» What needs to be done
What lines in the material hold the string "instance"? Return every one of them.

» Task data

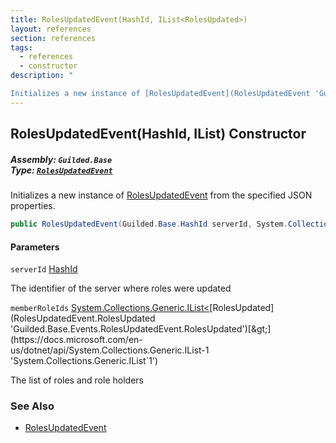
 ```yaml
---
title: RolesUpdatedEvent(HashId, IList<RolesUpdated>)
layout: references
section: references
tags:
  - references
  - constructor
description: "

Initializes a new instance of [RolesUpdatedEvent](RolesUpdatedEvent 'Guilded.Base.Events.RolesUpdatedEvent') from the specified JSON properties."
---
```


## RolesUpdatedEvent(HashId, IList<RolesUpdated>) Constructor
##### **Assembly:** `Guilded.Base`<br/>**Type:** [`RolesUpdatedEvent`](RolesUpdatedEvent 'Guilded.Base.Events.RolesUpdatedEvent')

Initializes a new instance of [RolesUpdatedEvent](RolesUpdatedEvent 'Guilded.Base.Events.RolesUpdatedEvent') from the specified JSON properties.

```csharp
public RolesUpdatedEvent(Guilded.Base.HashId serverId, System.Collections.Generic.IList<Guilded.Base.Events.RolesUpdatedEvent.RolesUpdated> memberRoleIds);
```
#### Parameters

<a name='Guilded.Base.Events.RolesUpdatedEvent.RolesUpdatedEvent(Guilded.Base.HashId,System.Collections.Generic.IList_Guilded.Base.Events.RolesUpdatedEvent.RolesUpdated_).serverId'></a>

`serverId` [HashId](HashId 'Guilded.Base.HashId')

The identifier of the server where roles were updated

<a name='Guilded.Base.Events.RolesUpdatedEvent.RolesUpdatedEvent(Guilded.Base.HashId,System.Collections.Generic.IList_Guilded.Base.Events.RolesUpdatedEvent.RolesUpdated_).memberRoleIds'></a>

`memberRoleIds` [System.Collections.Generic.IList&lt;](https://docs.microsoft.com/en-us/dotnet/api/System.Collections.Generic.IList-1 'System.Collections.Generic.IList`1')[RolesUpdated](RolesUpdatedEvent.RolesUpdated 'Guilded.Base.Events.RolesUpdatedEvent.RolesUpdated')[&gt;](https://docs.microsoft.com/en-us/dotnet/api/System.Collections.Generic.IList-1 'System.Collections.Generic.IList`1')

The list of roles and role holders

### See Also
- [RolesUpdatedEvent](RolesUpdatedEvent 'Guilded.Base.Events.RolesUpdatedEvent')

» Reply
Initializes a new instance of [RolesUpdatedEvent](RolesUpdatedEvent 'Guilded.Base.Events.RolesUpdatedEvent') from the specified JSON properties."
Initializes a new instance of [RolesUpdatedEvent](RolesUpdatedEvent 'Guilded.Base.Events.RolesUpdatedEvent') from the specified JSON properties.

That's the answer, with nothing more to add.